YOUR GOAL → Collect all lines from the listing that include the string "figure".
------ TASK INPUTS ------
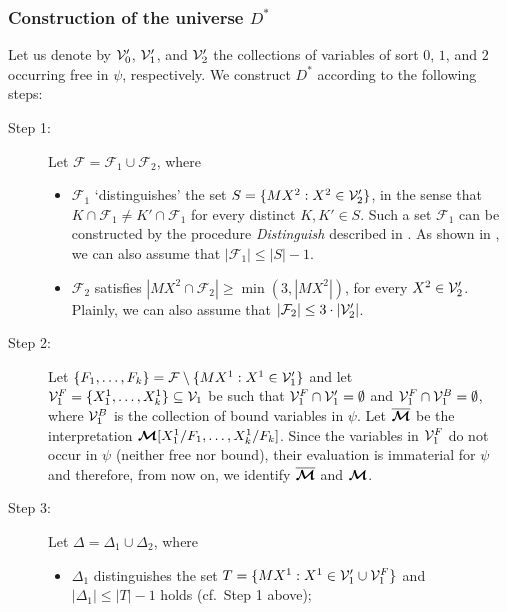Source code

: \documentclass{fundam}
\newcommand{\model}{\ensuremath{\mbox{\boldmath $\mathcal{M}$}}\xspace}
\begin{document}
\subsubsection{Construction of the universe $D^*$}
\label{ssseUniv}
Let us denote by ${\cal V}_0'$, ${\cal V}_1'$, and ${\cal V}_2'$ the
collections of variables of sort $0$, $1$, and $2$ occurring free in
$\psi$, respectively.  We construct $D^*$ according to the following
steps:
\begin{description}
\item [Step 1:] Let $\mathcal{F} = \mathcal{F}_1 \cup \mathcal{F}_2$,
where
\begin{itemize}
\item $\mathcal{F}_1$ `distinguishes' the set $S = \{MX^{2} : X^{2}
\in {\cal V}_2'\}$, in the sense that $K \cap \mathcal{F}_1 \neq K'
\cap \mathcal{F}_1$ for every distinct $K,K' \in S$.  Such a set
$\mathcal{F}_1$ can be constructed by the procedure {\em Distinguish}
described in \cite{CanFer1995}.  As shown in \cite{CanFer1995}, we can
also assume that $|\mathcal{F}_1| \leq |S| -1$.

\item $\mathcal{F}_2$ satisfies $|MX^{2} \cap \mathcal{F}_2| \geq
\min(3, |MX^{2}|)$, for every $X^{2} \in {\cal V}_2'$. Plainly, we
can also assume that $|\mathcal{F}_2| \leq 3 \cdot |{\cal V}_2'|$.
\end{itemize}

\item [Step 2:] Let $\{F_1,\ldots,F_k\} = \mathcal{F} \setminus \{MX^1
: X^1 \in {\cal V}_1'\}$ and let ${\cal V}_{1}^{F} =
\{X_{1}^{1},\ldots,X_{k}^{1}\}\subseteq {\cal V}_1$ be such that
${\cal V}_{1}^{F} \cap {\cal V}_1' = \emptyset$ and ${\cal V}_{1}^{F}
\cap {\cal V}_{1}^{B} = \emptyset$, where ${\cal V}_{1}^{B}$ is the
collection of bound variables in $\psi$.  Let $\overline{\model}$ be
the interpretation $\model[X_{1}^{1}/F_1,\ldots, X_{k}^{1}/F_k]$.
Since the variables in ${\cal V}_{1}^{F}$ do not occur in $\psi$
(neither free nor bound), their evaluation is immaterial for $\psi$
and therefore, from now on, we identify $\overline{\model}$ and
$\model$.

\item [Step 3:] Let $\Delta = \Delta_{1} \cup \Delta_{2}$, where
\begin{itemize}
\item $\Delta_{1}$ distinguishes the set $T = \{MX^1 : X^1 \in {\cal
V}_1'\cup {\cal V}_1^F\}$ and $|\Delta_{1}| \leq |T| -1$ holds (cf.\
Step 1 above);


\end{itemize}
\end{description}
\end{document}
------
------ TASK INPUTS ------
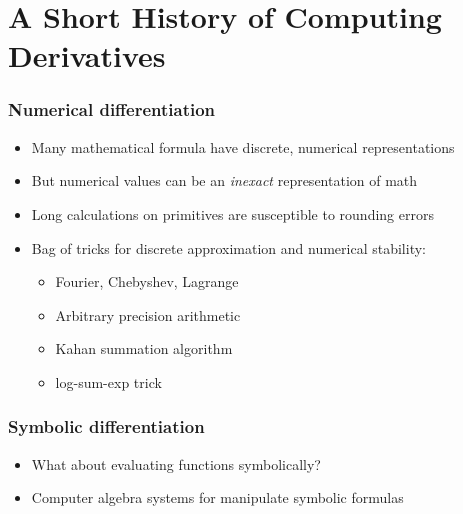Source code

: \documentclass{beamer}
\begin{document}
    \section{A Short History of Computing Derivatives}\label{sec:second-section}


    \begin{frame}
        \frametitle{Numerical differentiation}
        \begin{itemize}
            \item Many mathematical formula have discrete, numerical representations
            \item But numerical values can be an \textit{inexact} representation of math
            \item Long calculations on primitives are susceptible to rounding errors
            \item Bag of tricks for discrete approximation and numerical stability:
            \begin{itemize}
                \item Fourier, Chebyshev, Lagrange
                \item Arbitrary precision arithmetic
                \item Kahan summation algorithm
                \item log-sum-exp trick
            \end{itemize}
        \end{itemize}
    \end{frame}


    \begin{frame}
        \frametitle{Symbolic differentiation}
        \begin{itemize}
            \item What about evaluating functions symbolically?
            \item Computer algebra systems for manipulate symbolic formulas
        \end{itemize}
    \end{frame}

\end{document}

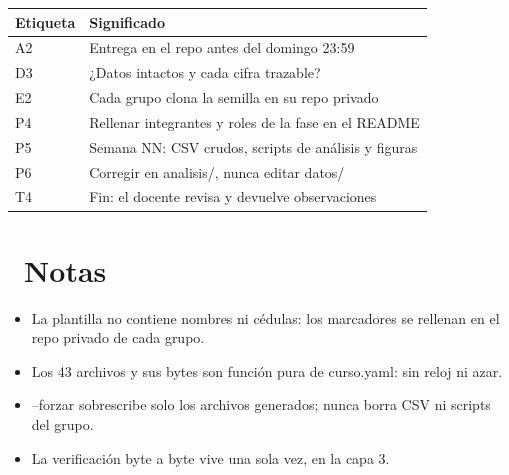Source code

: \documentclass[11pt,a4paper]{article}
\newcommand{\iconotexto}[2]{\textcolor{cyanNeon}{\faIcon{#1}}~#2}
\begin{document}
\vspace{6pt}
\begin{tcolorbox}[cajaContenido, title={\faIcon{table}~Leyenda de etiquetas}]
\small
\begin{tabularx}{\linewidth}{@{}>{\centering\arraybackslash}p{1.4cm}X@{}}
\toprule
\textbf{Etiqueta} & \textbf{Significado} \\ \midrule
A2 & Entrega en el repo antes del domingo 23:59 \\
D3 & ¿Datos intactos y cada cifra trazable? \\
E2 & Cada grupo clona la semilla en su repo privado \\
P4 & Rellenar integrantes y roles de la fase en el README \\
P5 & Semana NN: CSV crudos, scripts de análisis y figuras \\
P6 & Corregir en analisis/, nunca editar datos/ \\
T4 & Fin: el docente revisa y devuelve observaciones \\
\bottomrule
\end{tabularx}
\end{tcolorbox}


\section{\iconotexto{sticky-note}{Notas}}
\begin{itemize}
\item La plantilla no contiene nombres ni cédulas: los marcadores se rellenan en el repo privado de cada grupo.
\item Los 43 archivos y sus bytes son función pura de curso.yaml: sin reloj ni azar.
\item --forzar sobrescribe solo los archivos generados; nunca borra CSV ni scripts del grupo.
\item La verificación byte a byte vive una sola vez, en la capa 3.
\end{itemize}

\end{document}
------
------ TASK INPUTS ------
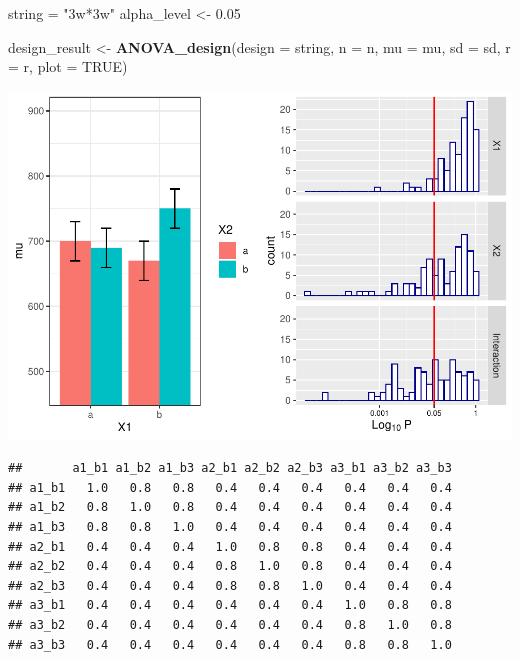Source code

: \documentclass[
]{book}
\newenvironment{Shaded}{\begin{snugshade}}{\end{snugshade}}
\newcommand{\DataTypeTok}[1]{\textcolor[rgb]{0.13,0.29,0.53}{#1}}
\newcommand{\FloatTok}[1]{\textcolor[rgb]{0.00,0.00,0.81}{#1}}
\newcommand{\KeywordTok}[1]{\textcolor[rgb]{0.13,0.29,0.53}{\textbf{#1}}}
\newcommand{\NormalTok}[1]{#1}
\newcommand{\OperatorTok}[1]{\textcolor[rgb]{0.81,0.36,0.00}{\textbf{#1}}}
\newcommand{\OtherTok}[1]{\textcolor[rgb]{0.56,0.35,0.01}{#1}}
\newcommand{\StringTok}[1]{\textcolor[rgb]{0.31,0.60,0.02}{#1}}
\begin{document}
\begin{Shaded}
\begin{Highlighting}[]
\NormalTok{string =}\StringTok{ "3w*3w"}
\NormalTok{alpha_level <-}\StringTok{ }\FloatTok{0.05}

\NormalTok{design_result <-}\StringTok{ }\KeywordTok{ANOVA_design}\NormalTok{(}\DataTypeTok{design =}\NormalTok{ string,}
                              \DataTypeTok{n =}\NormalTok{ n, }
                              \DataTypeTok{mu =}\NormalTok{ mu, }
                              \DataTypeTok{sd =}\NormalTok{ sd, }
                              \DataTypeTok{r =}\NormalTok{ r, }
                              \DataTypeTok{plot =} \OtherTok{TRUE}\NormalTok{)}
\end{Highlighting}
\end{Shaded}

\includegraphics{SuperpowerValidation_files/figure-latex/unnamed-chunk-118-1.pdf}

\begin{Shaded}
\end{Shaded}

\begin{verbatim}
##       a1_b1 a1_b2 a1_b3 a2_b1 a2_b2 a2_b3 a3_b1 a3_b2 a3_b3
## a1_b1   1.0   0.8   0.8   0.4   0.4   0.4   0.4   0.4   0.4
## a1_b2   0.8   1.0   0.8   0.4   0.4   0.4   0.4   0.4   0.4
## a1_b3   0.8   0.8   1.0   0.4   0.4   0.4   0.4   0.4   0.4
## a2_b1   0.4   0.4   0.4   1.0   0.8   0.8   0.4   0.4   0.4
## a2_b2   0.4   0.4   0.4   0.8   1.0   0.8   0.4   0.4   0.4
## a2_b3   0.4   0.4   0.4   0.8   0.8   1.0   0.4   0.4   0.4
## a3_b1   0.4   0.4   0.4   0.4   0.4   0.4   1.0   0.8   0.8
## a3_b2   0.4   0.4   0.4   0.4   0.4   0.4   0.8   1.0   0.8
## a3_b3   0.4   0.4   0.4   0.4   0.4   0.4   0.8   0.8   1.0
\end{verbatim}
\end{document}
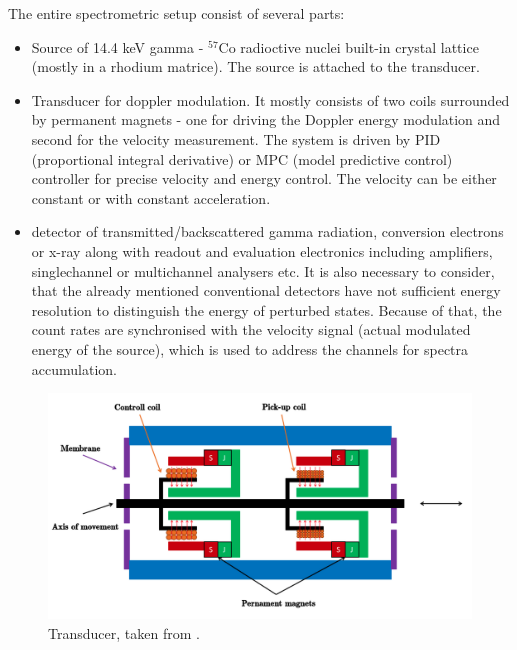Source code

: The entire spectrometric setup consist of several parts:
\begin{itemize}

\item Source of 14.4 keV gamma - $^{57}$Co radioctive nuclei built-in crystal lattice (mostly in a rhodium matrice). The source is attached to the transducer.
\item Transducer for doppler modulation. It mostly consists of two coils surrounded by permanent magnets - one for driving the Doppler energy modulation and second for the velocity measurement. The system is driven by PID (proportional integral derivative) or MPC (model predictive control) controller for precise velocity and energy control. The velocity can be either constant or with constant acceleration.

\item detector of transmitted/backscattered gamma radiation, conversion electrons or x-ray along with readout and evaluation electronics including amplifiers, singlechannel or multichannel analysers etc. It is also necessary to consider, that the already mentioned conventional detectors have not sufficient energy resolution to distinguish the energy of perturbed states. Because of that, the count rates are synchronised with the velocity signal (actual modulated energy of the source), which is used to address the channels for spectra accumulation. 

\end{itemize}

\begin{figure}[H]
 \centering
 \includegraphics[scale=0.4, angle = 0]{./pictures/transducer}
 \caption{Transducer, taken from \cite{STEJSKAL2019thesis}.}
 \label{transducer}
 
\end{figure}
------
SOLUTION BELOW →
\includegraphics{SuperpowerValidation_files/figure-latex/unnamed-chunk-118-1.pdf}
\begin{figure}[H]
\end{figure}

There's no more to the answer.